Get A Grip On Climbing Walls

Climbing walls are about more than aesthetics. Good management, excellent customer service, highly trained staff, and challenging routes are the defining factors in transforming a one-time climber into an enthusiast.

Structurally, climbing walls are of two types–mobile or stationary. Deciding the best option for a recreational facility requires reviewing the needs and wants of patrons, considering the cost of insurance and evaluating the availability of qualified staff and budget.

Mobility

Mobile walls range in height, but generally top out at 32 feet; after all, the wall has to be towed from one location to the next. And that leads to the next consideration–you need staff that is comfortable with towing and setting up the climbing wall in a potentially small space, such as on a trade-show floor.

“Our rock walls can be found at YMCAs, Chicago Parks and Recreation, Charleston Park and Recreation, every Six Flags, and even with the U.S. Military National Guard,” says Philip Wilson, marketing manager with Extreme Engineering, which designs both mobile and stationary walls.

“The mobile product helps the parks advertise the park’s services,” says Wilson. “It is a huge draw and they can put on banners, and they can lift up the activities for the parks.” Some parks rent out the use of their mobile climbing walls to various groups and festivals, which helps promote a climbing program and also generates a revenue stream.

Mobile-Wall Programming

Hamilton County Park District in Ohio offers a mobile climbing wall at its camp facility, various programs and a limited number of festivals. Rick Wheeler, Adventure Outpost manager for the district, says, “We use a trailer with a hydraulic lift and are able to set the tower on a flat, solid surface in less than five minutes.”

While the tower is on the trailer, staff also check all the handholds, install the auto-belays, and if needed reroute the wall. Auto-belays are mechanical devices used to take up the rope slack of the climber, and provide a safe descent without the need for a person to belay. Therefore, just a few trained staff members are needed to safely operate the tower. When the tower is not manned, it is on the trailer. This prevents people from climbing the tower without proper supervision.
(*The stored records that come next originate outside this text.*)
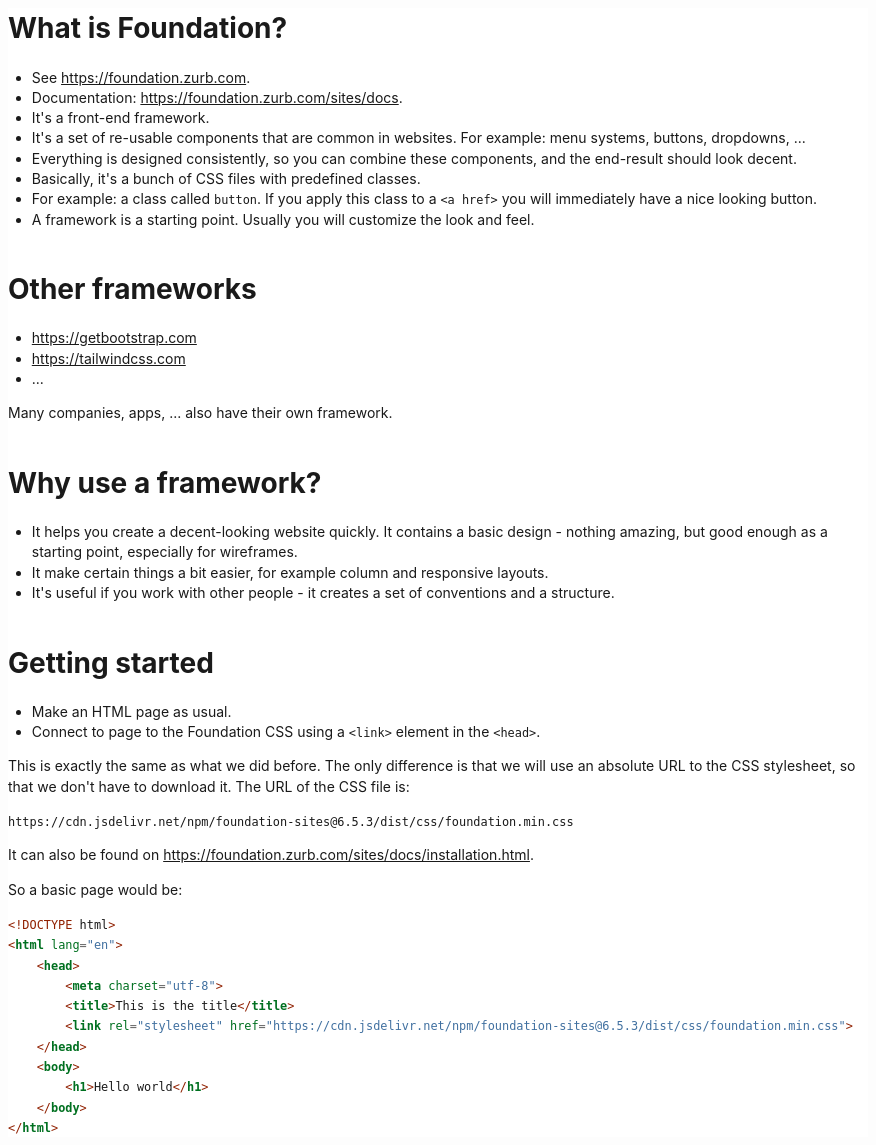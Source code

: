 # What is Foundation?

- See https://foundation.zurb.com.
- Documentation: https://foundation.zurb.com/sites/docs.
- It's a front-end framework. 
- It's a set of re-usable components that are common in websites. For example: menu systems, buttons, dropdowns, ...
- Everything is designed consistently, so you can combine these components, and the end-result should look decent.
- Basically, it's a bunch of CSS files with predefined classes.
- For example: a class called `button`. If you apply this class to a `<a href>` you will immediately have a nice looking button. 
- A framework is a starting point. Usually you will customize the look and feel.

# Other frameworks

- https://getbootstrap.com
- https://tailwindcss.com
- ...

Many companies, apps, ... also have their own framework.

# Why use a framework?

- It helps you create a decent-looking website quickly. It contains a basic design - nothing amazing, but good enough as a starting point, especially for wireframes.
- It make certain things a bit easier, for example column and responsive layouts.
- It's useful if you work with other people - it creates a set of conventions and a structure.

# Getting started

- Make an HTML page as usual.
- Connect to page to the Foundation CSS using a `<link>` element in the `<head>`. 

This is exactly the same as what we did before. The only difference is that we will use an absolute URL to the CSS stylesheet, so that we don't have to download it. The URL of the CSS file is:

```
https://cdn.jsdelivr.net/npm/foundation-sites@6.5.3/dist/css/foundation.min.css
```

It can also be found on https://foundation.zurb.com/sites/docs/installation.html.

So a basic page would be:

```html
<!DOCTYPE html>     
<html lang="en">
    <head>
        <meta charset="utf-8">
        <title>This is the title</title>
        <link rel="stylesheet" href="https://cdn.jsdelivr.net/npm/foundation-sites@6.5.3/dist/css/foundation.min.css"> 
    </head>
    <body>
        <h1>Hello world</h1>
    </body>
</html>
```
“We do a basic climbing course which incorporates personal growth. There are a lot of people that have never climbed before. It is good for them to learn how to climb and gain that self-confidence,” says Wheeler, who regularly works with climbers of all ages.

Stationary Walls

Stationary walls come in all shapes and sizes, but don’t let their good looks fool you into buying an aesthetically pleasing, rockish-looking wall when what really matters is the flexibility of the wall in providing a variety of challenges to different levels of climbers.

“We see some facilities that want to have a REI (lifelike) experience, but you potentially sacrifice route setting and peanut placement,” says Rich Johnston, designer and owner of four Vertical World climbing wall gyms in Washington state, America’s first climbing gym. Also the chairman of the Climbing Wall Association, Johnston, who has been building climbing walls for over 20 years, explains “peanuts” are the places where the handholds are secured to the wall.

“You have to build a wall that has a lot of route-setting capability,” says Johnston. “Choose routing over beauty. You can have a crummy wall with great routes, and people will have a blast on it.”

“How often you change out a route depends on the number of routes, climbers, grade distribution, skill of climbers and the size of the wall,” says Bill Zimmermann, executive director of the Climbing Wall Association Inc. “A 10,000-square-foot facility with a lot of traffic will need to be rerouted frequently to keep the wall fresh.”